> [TASK TO COMPLETE]: Please copy each line of the records below that includes the word "none".

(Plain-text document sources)

--------------------

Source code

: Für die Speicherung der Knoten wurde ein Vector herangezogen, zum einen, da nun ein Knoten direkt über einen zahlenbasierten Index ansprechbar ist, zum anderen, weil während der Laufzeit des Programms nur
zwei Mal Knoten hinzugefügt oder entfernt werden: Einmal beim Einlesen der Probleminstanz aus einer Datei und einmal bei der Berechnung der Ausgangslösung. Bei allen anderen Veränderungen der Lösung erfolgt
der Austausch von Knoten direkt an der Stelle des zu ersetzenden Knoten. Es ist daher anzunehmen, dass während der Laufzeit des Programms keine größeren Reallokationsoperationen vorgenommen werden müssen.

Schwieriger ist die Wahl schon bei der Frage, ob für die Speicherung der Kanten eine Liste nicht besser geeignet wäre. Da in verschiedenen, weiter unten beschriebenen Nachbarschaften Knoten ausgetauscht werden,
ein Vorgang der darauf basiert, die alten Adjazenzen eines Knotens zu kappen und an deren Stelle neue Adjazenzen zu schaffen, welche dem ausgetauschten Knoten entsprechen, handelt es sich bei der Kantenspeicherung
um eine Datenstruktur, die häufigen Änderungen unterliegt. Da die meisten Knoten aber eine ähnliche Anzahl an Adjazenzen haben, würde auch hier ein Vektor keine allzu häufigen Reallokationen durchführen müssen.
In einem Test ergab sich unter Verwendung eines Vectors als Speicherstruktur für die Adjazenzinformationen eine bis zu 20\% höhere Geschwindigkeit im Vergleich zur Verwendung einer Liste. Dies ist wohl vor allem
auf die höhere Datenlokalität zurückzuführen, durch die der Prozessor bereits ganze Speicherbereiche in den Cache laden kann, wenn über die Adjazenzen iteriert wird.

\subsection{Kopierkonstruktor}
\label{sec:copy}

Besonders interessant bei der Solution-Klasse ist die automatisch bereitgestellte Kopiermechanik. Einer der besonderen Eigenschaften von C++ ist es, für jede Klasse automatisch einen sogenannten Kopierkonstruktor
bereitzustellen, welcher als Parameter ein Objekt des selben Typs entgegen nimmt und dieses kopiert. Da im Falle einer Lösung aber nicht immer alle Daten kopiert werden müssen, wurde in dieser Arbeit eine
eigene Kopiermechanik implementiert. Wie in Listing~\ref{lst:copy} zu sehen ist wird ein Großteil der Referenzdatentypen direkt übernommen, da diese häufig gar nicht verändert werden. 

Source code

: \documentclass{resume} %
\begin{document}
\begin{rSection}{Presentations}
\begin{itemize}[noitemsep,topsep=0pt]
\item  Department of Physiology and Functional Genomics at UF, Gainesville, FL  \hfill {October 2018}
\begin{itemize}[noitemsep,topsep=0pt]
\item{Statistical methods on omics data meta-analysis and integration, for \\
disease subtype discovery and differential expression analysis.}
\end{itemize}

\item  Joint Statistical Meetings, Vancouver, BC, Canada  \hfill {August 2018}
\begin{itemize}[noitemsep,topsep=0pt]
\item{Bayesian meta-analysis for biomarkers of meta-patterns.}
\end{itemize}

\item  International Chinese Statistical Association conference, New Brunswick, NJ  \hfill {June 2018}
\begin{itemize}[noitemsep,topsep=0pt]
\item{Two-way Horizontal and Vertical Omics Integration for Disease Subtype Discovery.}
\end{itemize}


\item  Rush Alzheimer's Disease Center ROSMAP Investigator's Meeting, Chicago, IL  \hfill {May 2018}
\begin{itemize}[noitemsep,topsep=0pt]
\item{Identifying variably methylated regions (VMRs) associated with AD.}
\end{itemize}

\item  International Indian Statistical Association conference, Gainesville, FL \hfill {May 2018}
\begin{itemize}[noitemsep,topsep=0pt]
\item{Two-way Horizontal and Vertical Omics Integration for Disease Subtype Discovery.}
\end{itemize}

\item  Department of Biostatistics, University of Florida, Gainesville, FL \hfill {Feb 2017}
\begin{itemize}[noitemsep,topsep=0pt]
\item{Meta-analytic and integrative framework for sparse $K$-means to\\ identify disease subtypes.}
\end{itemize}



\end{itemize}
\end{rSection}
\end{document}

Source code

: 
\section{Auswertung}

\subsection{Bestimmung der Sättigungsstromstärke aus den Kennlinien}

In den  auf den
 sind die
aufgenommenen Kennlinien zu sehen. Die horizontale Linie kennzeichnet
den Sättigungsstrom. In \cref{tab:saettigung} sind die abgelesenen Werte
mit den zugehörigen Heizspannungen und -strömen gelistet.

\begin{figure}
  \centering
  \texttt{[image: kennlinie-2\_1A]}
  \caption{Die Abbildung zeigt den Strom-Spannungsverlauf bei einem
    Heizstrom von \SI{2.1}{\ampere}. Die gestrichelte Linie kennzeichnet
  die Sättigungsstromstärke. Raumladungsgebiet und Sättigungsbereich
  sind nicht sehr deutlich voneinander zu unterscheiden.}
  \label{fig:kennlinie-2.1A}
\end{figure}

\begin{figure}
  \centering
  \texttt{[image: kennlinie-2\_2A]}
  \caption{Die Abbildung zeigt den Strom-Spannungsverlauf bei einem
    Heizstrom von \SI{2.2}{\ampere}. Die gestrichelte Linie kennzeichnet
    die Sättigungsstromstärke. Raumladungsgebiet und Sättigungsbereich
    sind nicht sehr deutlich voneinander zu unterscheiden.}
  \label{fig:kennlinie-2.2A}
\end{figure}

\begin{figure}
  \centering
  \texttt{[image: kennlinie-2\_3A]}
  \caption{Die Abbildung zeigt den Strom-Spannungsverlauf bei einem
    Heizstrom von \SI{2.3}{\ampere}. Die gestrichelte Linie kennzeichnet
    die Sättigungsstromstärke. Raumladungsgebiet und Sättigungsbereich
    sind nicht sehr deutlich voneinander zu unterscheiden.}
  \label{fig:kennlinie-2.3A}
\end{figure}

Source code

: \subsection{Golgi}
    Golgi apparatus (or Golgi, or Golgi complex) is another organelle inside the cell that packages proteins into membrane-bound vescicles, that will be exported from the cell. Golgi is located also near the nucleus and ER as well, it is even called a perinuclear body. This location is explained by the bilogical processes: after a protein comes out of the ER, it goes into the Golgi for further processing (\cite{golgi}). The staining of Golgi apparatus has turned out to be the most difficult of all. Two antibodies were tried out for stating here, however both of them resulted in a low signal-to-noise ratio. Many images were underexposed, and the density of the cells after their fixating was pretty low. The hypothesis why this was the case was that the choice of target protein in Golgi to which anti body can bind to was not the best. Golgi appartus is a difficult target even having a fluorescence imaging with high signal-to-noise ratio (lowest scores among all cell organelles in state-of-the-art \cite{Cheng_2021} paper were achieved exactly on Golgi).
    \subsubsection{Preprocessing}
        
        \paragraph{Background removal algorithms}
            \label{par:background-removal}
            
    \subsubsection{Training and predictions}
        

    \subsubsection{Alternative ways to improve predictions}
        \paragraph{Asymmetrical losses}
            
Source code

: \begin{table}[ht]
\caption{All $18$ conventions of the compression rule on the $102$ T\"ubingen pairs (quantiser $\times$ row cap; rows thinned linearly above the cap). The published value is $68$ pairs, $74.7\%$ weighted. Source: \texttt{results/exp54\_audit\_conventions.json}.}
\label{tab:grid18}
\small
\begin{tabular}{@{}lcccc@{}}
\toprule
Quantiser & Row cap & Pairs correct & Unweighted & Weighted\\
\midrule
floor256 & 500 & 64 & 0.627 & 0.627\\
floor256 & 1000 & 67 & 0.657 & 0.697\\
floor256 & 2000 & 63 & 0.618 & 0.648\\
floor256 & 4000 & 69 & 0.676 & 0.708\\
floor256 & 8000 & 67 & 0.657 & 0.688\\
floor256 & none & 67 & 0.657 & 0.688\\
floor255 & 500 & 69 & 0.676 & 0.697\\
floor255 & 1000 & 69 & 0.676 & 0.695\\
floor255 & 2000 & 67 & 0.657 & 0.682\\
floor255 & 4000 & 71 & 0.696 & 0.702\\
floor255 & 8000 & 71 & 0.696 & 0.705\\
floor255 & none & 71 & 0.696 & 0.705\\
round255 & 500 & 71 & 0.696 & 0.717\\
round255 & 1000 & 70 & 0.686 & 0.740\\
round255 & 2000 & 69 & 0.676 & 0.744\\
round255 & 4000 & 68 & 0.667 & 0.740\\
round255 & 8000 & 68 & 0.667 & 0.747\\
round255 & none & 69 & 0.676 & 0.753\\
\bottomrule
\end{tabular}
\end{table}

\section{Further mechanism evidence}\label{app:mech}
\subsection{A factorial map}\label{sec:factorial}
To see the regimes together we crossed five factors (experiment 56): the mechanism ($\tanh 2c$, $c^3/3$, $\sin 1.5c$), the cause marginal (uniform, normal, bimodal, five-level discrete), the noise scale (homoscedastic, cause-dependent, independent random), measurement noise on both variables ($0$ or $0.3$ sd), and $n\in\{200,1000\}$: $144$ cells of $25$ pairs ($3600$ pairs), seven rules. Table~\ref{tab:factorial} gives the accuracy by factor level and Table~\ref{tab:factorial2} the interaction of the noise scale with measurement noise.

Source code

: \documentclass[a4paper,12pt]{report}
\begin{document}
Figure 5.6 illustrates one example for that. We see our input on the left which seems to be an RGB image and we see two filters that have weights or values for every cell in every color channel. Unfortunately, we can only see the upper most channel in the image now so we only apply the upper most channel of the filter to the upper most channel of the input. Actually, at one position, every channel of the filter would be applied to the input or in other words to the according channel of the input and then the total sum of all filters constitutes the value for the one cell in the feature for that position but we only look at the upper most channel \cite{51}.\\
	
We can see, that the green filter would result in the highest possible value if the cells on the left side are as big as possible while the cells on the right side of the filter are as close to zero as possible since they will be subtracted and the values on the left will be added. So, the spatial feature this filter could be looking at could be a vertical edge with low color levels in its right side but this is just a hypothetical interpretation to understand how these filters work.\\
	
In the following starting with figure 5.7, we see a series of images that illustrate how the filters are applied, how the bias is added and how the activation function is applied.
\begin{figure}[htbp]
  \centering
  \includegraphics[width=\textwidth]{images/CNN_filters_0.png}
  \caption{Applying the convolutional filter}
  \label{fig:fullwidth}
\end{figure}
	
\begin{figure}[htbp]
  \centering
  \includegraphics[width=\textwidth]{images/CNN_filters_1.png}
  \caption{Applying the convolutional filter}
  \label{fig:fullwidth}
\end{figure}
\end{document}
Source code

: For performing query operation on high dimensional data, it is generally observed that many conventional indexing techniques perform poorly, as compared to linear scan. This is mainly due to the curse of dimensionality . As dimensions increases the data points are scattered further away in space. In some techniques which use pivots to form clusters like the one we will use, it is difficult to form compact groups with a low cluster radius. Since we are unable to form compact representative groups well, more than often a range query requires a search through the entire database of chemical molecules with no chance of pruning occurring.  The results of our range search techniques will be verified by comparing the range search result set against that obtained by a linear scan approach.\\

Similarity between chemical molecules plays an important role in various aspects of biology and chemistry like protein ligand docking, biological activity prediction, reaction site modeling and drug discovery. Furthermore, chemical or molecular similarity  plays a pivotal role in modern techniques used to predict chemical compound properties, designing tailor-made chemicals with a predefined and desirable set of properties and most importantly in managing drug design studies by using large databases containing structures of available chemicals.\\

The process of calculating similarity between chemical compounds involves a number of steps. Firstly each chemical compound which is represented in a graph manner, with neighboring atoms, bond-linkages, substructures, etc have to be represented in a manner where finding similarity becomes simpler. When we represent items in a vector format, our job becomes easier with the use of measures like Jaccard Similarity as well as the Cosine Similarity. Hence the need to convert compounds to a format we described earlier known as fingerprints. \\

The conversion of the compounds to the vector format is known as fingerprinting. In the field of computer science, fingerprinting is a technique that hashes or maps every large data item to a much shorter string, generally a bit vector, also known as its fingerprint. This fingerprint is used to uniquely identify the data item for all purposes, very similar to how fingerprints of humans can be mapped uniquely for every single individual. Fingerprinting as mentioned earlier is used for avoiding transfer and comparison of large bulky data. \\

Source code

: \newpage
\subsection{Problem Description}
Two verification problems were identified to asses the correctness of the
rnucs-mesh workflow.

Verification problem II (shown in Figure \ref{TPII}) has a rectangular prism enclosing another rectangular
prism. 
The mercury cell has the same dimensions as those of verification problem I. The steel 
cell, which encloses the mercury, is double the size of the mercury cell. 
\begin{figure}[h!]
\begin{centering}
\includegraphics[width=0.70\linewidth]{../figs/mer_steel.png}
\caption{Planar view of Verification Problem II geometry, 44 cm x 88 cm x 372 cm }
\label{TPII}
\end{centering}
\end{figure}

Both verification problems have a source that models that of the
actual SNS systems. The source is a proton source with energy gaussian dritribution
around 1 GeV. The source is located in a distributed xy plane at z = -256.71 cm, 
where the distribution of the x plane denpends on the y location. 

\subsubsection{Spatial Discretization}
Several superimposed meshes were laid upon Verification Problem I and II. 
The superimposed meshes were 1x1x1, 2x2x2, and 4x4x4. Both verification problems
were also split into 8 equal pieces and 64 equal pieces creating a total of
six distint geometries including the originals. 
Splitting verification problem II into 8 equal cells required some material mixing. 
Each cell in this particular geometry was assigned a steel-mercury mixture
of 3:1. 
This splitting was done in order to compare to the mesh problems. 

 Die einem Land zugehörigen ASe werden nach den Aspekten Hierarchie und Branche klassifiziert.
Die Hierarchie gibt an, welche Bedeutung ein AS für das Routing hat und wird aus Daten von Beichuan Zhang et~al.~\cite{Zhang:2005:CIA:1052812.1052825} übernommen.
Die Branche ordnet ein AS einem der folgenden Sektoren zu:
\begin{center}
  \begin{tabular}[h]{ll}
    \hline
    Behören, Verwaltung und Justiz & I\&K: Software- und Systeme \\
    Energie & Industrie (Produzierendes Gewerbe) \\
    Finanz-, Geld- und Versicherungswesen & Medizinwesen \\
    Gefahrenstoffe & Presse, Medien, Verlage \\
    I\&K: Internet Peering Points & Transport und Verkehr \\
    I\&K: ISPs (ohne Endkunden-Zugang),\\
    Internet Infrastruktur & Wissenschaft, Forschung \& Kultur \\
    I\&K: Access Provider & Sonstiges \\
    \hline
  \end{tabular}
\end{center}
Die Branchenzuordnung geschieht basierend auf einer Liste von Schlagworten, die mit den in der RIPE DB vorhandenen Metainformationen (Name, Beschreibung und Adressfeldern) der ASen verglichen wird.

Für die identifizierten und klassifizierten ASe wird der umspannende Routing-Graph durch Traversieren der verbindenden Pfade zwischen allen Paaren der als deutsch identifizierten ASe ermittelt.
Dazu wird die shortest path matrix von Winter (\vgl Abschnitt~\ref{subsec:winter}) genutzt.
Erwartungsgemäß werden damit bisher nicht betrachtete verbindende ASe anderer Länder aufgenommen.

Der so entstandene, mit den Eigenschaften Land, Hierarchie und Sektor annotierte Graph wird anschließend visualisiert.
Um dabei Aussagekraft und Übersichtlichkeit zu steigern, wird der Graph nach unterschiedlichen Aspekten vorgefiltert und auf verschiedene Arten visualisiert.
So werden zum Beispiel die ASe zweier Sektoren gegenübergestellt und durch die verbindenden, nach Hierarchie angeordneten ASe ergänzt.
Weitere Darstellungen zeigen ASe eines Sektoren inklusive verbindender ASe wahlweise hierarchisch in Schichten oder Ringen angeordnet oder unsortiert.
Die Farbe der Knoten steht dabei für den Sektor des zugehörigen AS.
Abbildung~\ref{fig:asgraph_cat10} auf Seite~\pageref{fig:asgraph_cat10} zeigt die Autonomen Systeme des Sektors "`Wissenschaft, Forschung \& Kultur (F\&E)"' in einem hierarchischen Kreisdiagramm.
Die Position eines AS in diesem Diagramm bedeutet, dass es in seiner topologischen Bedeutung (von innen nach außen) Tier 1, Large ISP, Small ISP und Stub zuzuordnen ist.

--------------------

> [EXERCISE RESPONSE]:
floor256 & none & 67 & 0.657 & 0.688\\
floor255 & none & 71 & 0.696 & 0.705\\
round255 & none & 69 & 0.676 & 0.753\\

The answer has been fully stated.